Istio Ingress Gatewaying Queuing Requests for 10+ seconds?

Hey everyone,

So we’ve recently enabled the tracing options for Istio in our clusters, and I’ve noticed that the ingress-gateway seems to be holding/queuing up requests for several seconds at a time :thinking:

For example, here this request seems to have been held for 10 seconds at the ingress gateway, before being passed ahead to the “mini-main” service in the “prod” namespace (this could’ve been a network issue, but seems unlikely, as I’ve only observed it specifically at hops between the ingress gateway and other services…).

We were running only 4 gateways (and their CPU usage was very low). After this I’ve tried scaling them up to 12 but saw now meaningful reduction in the p90, p99 latency, and the behavior persisted. I’ve considered that instead this could be a problem with the tracing data – but this is generated by Istio as well.

Anyway, is there maybe some fine tuning I could do, like some undocumented request queue size I could edit? Maybe someone has had a similar issue? Alternatively, is there a way I could get metrics from the ingress gateway (like some sorte of request queue size, etc?).

Thanks!

Edit: I did find this post which might be helpful and I did realize that I could start to scrape Prometheus metrics directly from the envoy sidecars in the ingress gateway. I guess monitoring the rq_total, rq_active and downstream_rq_active metrics might help in this case :thinking: will try that out tomorrow (we have istio metrics in Prometheus but didn’t realize until now how useful raw Envoy metrics would be).

Also, scaling up further actually might have helped, but it might be a bit early to tell.

Yeah, I’ve managed to load the metrics into prometheus, but they don’t seem all that helpful. As a matter of fact, the request (rq_) and connection (cx_) don’t seem to reflect the connections in the cluster.
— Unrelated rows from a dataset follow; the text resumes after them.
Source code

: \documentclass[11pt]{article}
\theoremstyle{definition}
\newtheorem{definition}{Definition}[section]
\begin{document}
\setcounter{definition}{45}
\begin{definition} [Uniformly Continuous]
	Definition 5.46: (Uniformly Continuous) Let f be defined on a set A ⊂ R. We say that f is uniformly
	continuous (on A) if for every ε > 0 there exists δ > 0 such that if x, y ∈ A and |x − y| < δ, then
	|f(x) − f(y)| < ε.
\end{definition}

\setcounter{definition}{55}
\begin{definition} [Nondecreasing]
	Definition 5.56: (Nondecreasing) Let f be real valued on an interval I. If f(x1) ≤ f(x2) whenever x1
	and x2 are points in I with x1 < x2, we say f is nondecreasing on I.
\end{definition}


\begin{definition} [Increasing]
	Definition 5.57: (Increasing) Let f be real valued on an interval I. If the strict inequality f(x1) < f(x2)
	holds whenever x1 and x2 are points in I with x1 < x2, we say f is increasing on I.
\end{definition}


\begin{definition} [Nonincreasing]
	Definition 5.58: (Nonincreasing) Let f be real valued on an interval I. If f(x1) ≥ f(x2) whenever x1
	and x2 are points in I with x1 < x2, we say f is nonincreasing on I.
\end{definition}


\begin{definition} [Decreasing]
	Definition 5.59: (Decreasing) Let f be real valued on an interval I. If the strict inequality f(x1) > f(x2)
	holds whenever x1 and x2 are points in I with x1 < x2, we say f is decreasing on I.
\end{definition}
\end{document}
I’m not sure what they are meant to reflect, really.

For example, envoy_cluster_upstream_rq_total (which should be the “total requests” at the proxy) is increasing painfully slowly at the clusters, despite having thousands of requests per minute.

So I guess these metrics don’t really help.

The original problem seems to be gone (although this is hard without a sure way to monitor pending connections) but I’m running 25 ingress gateways and allocating 6GB RAM for them all which seems an overkill :thinking: